**ABOUT THIS TASK:**
The result should be a faithful copy of every entry below, with the pictures left out.

DATA FOR ANALYSIS Block Start

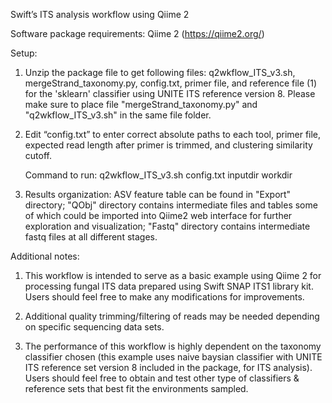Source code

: Swift’s ITS analysis workflow using Qiime 2 

Software package requirements:
Qiime 2 (https://qiime2.org/)

Setup:
1. Unzip the package file to get following files: q2wkflow_ITS_v3.sh,  
   mergeStrand_taxonomy.py, config.txt, primer file, and reference 
   file (1) for the 'sklearn' classifier using UNITE ITS reference 
   version 8. Please make sure to place file "mergeStrand_taxonomy.py" 
   and "q2wkflow_ITS_v3.sh" in the same file folder.

2. Edit “config.txt” to enter correct absolute paths to each tool, primer 
   file, expected read length after primer is trimmed, and clustering 
   similarity cutoff.

   Command to run:
   q2wkflow_ITS_v3.sh config.txt inputdir workdir

3. Results organization: ASV feature table can be found in "Export" directory; 
   "QObj" directory contains intermediate files and tables some of which could 
   be imported into Qiime2 web interface for further exploration and 
   visualization; "Fastq" directory contains intermediate fastq files at all
   different stages.


Additional notes:

1. This workflow is intended to serve as a basic example using Qiime 2
   for processing fungal ITS data prepared using Swift SNAP ITS1
   library kit. Users should feel free to make any modifications for
   improvements.

2. Additional quality trimming/filtering of reads may be needed depending on
   specific sequencing data sets.

3. The performance of this workflow is highly dependent on the taxonomy
   classifier chosen (this example uses naive baysian classifier
   with UNITE ITS reference set version 8 included in the package, for ITS
   analysis). Users should feel free to obtain and test  other type  of
   classifiers & reference sets that best fit the environments sampled.
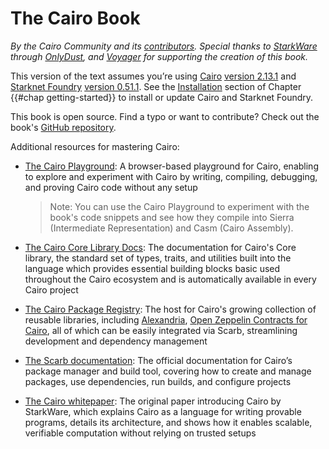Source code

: # The Cairo Book

_By the Cairo Community and its [contributors](https://github.com/cairo-book/cairo-book.github.io). Special thanks to [StarkWare](https://starkware.co/) through [OnlyDust](https://www.onlydust.xyz/), and [Voyager](https://voyager.online/) for supporting the creation of this book._

This version of the text assumes you’re using [Cairo](https://github.com/starkware-libs/cairo) [version 2.13.1](https://github.com/starkware-libs/cairo/releases) and [Starknet Foundry](https://foundry-rs.github.io/starknet-foundry/index.html) [version 0.51.1](https://github.com/foundry-rs/starknet-foundry/releases). See the [Installation](ch01-01-installation.md) section of Chapter {{#chap getting-started}} to install or update Cairo and Starknet Foundry.

This book is open source. Find a typo or want to contribute? Check out the book's [GitHub repository](https://github.com/cairo-book/cairo-book).

Additional resources for mastering Cairo:

- [The Cairo Playground](https://www.cairo-lang.org/cairovm/): A browser-based playground for Cairo, enabling to explore and experiment with Cairo by writing, compiling, debugging, and proving Cairo code without any setup

  > Note: You can use the Cairo Playground to experiment with the book's code snippets and see how they compile into Sierra (Intermediate Representation) and Casm (Cairo Assembly).

- [The Cairo Core Library Docs](https://docs.cairo-lang.org/core?_=60): The documentation for Cairo's Core library, the standard set of types, traits, and utilities built into the language which provides essential building blocks basic used throughout the Cairo ecosystem and is automatically available in every Cairo project

- [The Cairo Package Registry](https://scarbs.xyz/): The host for Cairo's growing collection of reusable libraries, including [Alexandria](https://github.com/keep-starknet-strange/alexandria), [Open Zeppelin Contracts for Cairo](https://docs.openzeppelin.com/contracts-cairo/1.0.0/), all of which can be easily integrated via Scarb, streamlining development and dependency management

- [The Scarb documentation](https://docs.swmansion.com/scarb/docs.html): The official documentation for Cairo’s package manager and build tool, covering how to create and manage packages, use dependencies, run builds, and configure projects

- [The Cairo whitepaper](https://eprint.iacr.org/2021/1063.pdf): The original paper introducing Cairo by StarkWare, which explains Cairo as a language for writing provable programs, details its architecture, and shows how it enables scalable, verifiable computation without relying on trusted setups
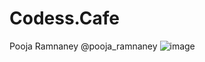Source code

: # Codess.Cafe
Pooja Ramnaney
@pooja_ramnaney
![image](https://user-images.githubusercontent.com/101456681/196022681-49e7ca3b-ab51-4dec-bbce-32d54919ac47.png)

DATA FOR ANALYSIS Block End

**TASK ANSWER:**
Source code

: Swift’s ITS analysis workflow using Qiime 2 

Software package requirements:
Qiime 2 (https://qiime2.org/)

Setup:
1. Unzip the package file to get following files: q2wkflow_ITS_v3.sh,  
   mergeStrand_taxonomy.py, config.txt, primer file, and reference 
   file (1) for the 'sklearn' classifier using UNITE ITS reference 
   version 8. Please make sure to place file "mergeStrand_taxonomy.py" 
   and "q2wkflow_ITS_v3.sh" in the same file folder.

2. Edit “config.txt” to enter correct absolute paths to each tool, primer 
   file, expected read length after primer is trimmed, and clustering 
   similarity cutoff.

   Command to run:
   q2wkflow_ITS_v3.sh config.txt inputdir workdir

3. Results organization: ASV feature table can be found in "Export" directory; 
   "QObj" directory contains intermediate files and tables some of which could 
   be imported into Qiime2 web interface for further exploration and 
   visualization; "Fastq" directory contains intermediate fastq files at all
   different stages.


Additional notes:

1. This workflow is intended to serve as a basic example using Qiime 2
   for processing fungal ITS data prepared using Swift SNAP ITS1
   library kit. Users should feel free to make any modifications for
   improvements.

2. Additional quality trimming/filtering of reads may be needed depending on
   specific sequencing data sets.

3. The performance of this workflow is highly dependent on the taxonomy
   classifier chosen (this example uses naive baysian classifier
   with UNITE ITS reference set version 8 included in the package, for ITS
   analysis). Users should feel free to obtain and test  other type  of
   classifiers & reference sets that best fit the environments sampled.
Source code

: # The Cairo Book

_By the Cairo Community and its [contributors](https://github.com/cairo-book/cairo-book.github.io). Special thanks to [StarkWare](https://starkware.co/) through [OnlyDust](https://www.onlydust.xyz/), and [Voyager](https://voyager.online/) for supporting the creation of this book._

This version of the text assumes you’re using [Cairo](https://github.com/starkware-libs/cairo) [version 2.13.1](https://github.com/starkware-libs/cairo/releases) and [Starknet Foundry](https://foundry-rs.github.io/starknet-foundry/index.html) [version 0.51.1](https://github.com/foundry-rs/starknet-foundry/releases). See the [Installation](ch01-01-installation.md) section of Chapter {{#chap getting-started}} to install or update Cairo and Starknet Foundry.

This book is open source. Find a typo or want to contribute? Check out the book's [GitHub repository](https://github.com/cairo-book/cairo-book).

Additional resources for mastering Cairo:

- [The Cairo Playground](https://www.cairo-lang.org/cairovm/): A browser-based playground for Cairo, enabling to explore and experiment with Cairo by writing, compiling, debugging, and proving Cairo code without any setup

  > Note: You can use the Cairo Playground to experiment with the book's code snippets and see how they compile into Sierra (Intermediate Representation) and Casm (Cairo Assembly).

- [The Cairo Core Library Docs](https://docs.cairo-lang.org/core?_=60): The documentation for Cairo's Core library, the standard set of types, traits, and utilities built into the language which provides essential building blocks basic used throughout the Cairo ecosystem and is automatically available in every Cairo project

- [The Cairo Package Registry](https://scarbs.xyz/): The host for Cairo's growing collection of reusable libraries, including [Alexandria](https://github.com/keep-starknet-strange/alexandria), [Open Zeppelin Contracts for Cairo](https://docs.openzeppelin.com/contracts-cairo/1.0.0/), all of which can be easily integrated via Scarb, streamlining development and dependency management

- [The Scarb documentation](https://docs.swmansion.com/scarb/docs.html): The official documentation for Cairo’s package manager and build tool, covering how to create and manage packages, use dependencies, run builds, and configure projects

- [The Cairo whitepaper](https://eprint.iacr.org/2021/1063.pdf): The original paper introducing Cairo by StarkWare, which explains Cairo as a language for writing provable programs, details its architecture, and shows how it enables scalable, verifiable computation without relying on trusted setups
Source code

: # Codess.Cafe
Pooja Ramnaney
@pooja_ramnaney
![image](https://user-images.githubusercontent.com/101456681/196022681-49e7ca3b-ab51-4dec-bbce-32d54919ac47.png)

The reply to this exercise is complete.